- Leader: Hannes Wilhelm-Kell [de]
- Founded: 26 March 2005
- Headquarters: Cottbus
- Membership: 90
- Ideology: Regionalism Ethnic minority interests
- Colours: Blue, Red and White

Website
- http://www.lausitzer-allianz.org/

= Lusatian Alliance =

The Lusatian Alliance (Lausitzer Allianz, Łužiska Alianca, Łužyska Alianca), formerly the Wendish People's Party (Upper and Lower Sorbian: Serbska Ludowa Strona, SLS; Wendische Volkspartei) is a political party founded on 26 March 2005 in Cottbus to represent the Sorb/Wendish ethnic and linguistic minority (around 60,000 people) in the German states of Saxony and Brandenburg in the region of Lusatia. At its third party congress of 26 April 2010 in Cottbus, the party changed its name to the Lusatian Alliance.

==Historical background==
The party founders consider it a successor of the Lusatia People's Party founded in 1919 (renamed Wendish People's Party in 1924) which was dissolved by the Nazi regime.

==Electoral participation==
The party arose to take part in the 2008 municipal and district elections, the 2009 Land (state) elections in Brandenburg and the 2009 municipal and regional elections in Saxony.
The Wendish Popular Party has been criticised by many Sorbs, for example the Domowina, as it is felt that the group could be better represented by Sorbs within the existing German parties.

===Threshold exemption===
Another party representing ethnic minorities at state level, the South Schleswig Voter Federation of Danes and Frisians, has gained regional and local representation in the state of Schleswig-Holstein, where it enjoys an exemption from the electoral threshold of 5% thanks to a German-Danish treaty of 1955. A similar exemption is mentioned in the Brandenburg constitution for the Sorb/Wendish minority, but not in Saxony. Accordingly, the party leaders have said that they need 7,000 votes in Brandenburg to gain a seat in the Landtag of Brandenburg.

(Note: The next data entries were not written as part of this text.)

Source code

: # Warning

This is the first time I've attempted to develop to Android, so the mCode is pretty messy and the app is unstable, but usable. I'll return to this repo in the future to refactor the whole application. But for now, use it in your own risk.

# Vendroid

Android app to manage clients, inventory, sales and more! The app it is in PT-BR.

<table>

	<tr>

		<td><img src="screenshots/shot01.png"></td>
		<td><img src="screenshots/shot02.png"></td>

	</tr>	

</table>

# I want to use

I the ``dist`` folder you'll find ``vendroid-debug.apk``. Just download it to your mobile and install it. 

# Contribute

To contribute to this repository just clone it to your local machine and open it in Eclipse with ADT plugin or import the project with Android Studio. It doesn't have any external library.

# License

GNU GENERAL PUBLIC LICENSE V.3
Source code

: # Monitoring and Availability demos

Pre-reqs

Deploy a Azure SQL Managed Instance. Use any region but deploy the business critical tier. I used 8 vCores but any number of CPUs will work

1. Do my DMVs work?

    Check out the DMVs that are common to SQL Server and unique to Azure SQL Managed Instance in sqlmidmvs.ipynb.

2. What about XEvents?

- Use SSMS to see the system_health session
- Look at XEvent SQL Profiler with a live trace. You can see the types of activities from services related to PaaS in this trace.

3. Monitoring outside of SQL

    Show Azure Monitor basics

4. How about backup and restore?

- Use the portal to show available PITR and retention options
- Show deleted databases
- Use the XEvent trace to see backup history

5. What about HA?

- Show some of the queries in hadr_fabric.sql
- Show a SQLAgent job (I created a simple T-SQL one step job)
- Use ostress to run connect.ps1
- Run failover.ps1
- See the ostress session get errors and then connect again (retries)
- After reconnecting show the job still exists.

===2008 Municipal and district elections in Brandenburg===
For the 28 September 2008 local elections in Brandenburg, the party took part in the Spree-Neiße Kreis (district) elections on a ticket with the Klinge Runde Citizens Initiative as «Bürger für die Lausitz – Klinger Runde». The ticket gained two seats - out of 50 - at the district assembly. In several municipalities in the same district it had some candidates for the municipal elections.